For the records below, report how many lines include "Ukraine", with no accompanying text.

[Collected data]

........

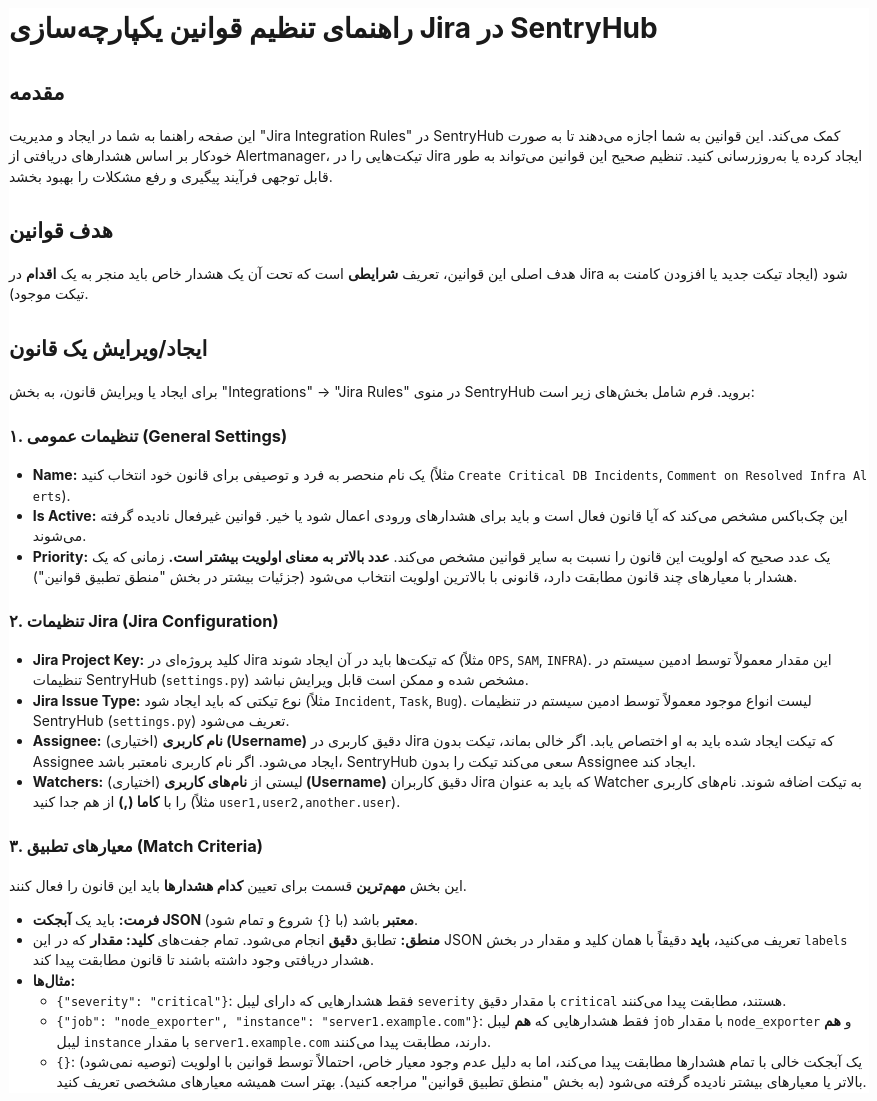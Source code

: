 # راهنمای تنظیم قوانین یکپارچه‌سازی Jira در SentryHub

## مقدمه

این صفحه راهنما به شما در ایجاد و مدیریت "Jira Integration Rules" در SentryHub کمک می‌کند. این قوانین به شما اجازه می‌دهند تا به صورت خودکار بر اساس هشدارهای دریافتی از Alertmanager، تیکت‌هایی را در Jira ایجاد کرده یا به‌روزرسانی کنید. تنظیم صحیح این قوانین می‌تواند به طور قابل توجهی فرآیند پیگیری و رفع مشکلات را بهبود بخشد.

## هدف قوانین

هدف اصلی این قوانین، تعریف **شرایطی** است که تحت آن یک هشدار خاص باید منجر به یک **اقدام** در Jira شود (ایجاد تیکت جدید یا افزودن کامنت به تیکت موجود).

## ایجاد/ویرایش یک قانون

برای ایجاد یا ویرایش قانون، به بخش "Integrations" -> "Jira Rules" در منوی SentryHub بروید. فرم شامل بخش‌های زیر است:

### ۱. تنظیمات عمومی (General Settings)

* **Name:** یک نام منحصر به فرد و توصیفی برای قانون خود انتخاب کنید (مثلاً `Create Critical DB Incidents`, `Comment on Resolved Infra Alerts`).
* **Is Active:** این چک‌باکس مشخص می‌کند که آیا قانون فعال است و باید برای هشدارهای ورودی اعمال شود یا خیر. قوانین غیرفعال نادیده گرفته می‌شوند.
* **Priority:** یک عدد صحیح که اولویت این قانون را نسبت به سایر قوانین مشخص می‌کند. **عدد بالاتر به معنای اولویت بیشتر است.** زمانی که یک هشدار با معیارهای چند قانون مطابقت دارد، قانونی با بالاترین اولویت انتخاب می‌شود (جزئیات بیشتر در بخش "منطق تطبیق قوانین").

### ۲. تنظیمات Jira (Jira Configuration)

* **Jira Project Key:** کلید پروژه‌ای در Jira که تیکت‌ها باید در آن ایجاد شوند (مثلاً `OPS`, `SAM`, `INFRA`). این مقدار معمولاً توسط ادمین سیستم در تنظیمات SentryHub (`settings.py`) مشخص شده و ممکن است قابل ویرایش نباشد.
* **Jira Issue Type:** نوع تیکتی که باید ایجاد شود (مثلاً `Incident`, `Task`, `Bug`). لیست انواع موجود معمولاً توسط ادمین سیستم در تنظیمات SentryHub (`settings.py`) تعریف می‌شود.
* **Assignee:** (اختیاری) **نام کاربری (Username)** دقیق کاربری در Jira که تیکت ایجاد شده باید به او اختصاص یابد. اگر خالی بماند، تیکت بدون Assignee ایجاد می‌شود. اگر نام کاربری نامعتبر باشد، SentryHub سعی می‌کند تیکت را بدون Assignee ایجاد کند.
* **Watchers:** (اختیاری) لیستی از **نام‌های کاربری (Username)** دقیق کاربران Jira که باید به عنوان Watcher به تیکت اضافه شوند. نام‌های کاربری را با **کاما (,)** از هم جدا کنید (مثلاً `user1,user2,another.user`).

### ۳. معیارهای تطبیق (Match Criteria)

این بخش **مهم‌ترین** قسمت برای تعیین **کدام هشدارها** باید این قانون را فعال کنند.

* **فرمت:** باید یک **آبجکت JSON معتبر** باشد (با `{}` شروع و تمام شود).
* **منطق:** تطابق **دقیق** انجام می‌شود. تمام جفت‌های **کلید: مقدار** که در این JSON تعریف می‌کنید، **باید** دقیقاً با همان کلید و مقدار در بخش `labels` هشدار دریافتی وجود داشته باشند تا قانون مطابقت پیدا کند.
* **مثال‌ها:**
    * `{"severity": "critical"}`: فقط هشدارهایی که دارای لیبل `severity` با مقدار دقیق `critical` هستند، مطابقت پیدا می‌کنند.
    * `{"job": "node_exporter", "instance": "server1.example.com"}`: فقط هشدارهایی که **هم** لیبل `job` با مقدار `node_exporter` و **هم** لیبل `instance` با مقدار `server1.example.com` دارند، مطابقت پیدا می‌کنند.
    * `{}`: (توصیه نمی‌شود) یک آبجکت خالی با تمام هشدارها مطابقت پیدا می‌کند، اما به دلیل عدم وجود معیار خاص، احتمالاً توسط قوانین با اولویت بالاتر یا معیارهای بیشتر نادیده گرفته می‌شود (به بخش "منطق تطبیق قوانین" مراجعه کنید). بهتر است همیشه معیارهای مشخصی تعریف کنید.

........

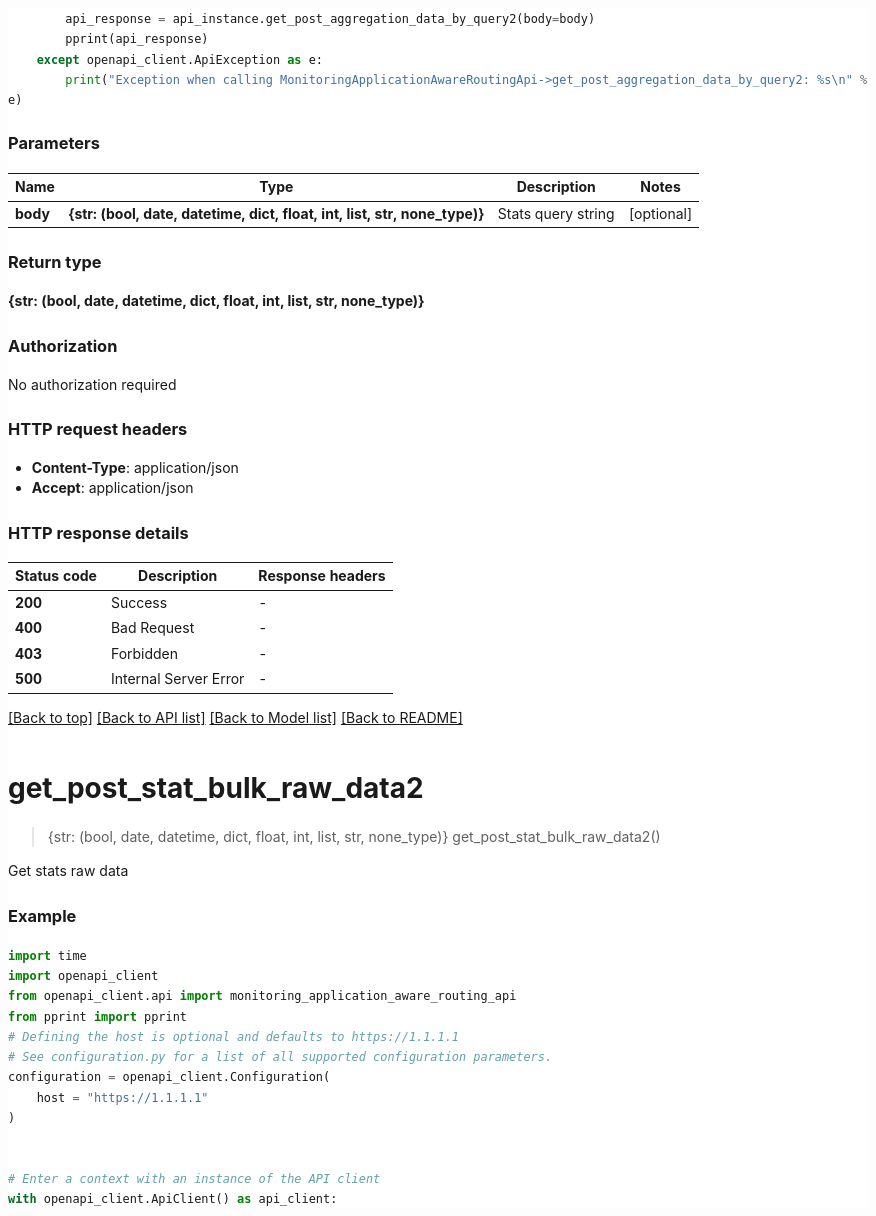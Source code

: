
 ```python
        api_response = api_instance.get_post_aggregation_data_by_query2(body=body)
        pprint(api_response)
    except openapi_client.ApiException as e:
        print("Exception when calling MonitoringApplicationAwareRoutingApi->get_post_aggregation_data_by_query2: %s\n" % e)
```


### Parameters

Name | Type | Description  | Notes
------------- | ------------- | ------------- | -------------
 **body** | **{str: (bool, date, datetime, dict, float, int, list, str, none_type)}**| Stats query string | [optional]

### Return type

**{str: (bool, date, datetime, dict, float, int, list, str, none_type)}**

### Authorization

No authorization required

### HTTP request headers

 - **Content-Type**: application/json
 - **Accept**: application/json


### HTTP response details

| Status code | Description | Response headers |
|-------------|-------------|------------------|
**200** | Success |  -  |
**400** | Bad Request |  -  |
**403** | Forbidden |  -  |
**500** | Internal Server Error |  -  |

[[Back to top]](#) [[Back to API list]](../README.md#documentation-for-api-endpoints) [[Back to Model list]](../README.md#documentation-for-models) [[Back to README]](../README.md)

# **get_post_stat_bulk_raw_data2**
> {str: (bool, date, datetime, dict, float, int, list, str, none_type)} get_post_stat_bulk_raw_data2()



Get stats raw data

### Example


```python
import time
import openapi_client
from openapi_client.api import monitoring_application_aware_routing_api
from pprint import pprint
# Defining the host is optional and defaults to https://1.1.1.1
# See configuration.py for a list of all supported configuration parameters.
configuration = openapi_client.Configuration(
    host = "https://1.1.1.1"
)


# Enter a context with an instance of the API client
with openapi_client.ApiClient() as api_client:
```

........

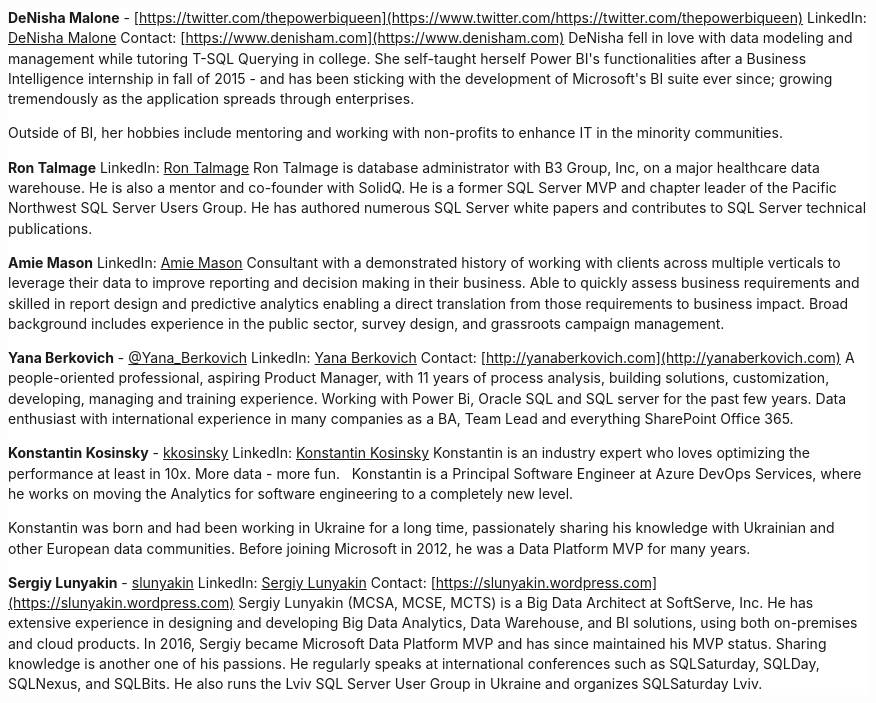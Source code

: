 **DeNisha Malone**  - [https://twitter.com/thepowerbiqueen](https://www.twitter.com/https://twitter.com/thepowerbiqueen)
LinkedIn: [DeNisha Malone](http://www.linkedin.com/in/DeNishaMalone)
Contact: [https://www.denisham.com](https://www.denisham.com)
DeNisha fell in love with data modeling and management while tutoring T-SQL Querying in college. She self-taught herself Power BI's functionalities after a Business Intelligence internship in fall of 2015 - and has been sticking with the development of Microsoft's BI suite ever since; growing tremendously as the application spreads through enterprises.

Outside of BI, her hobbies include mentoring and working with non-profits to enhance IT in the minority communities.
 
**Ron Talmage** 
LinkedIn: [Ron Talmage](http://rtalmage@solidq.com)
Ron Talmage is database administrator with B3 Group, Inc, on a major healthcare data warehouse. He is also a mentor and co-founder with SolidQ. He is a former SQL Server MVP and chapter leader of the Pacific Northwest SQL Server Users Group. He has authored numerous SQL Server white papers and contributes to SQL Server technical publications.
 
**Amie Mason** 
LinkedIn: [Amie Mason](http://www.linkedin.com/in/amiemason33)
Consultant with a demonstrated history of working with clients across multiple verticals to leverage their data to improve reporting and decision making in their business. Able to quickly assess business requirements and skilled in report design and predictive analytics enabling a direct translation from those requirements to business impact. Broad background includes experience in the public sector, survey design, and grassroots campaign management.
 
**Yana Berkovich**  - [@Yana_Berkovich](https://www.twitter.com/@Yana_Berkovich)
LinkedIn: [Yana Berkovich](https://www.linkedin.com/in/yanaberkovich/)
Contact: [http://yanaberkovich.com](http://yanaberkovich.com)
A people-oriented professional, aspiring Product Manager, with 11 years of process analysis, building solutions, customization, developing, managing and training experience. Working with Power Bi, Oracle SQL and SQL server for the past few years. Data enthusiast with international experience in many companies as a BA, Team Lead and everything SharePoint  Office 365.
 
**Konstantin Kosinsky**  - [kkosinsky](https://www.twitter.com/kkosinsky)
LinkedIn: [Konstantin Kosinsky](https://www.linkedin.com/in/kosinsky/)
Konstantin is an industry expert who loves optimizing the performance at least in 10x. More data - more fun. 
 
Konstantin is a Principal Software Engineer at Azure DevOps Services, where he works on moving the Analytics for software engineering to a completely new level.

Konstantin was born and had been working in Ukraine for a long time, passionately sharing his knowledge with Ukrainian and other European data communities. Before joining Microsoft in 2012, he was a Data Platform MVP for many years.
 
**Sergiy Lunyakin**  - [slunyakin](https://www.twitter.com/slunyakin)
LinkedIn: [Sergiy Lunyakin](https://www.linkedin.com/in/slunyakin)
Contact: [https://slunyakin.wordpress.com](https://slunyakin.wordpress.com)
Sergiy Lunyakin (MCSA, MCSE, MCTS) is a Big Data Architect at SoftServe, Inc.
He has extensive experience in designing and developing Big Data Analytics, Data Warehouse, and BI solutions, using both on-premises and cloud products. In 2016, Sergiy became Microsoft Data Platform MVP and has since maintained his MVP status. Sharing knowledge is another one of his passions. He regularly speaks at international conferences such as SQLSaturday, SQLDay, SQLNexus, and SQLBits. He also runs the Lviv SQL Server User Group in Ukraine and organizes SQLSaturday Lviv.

........

**COMPLETED EXERCISE:** 2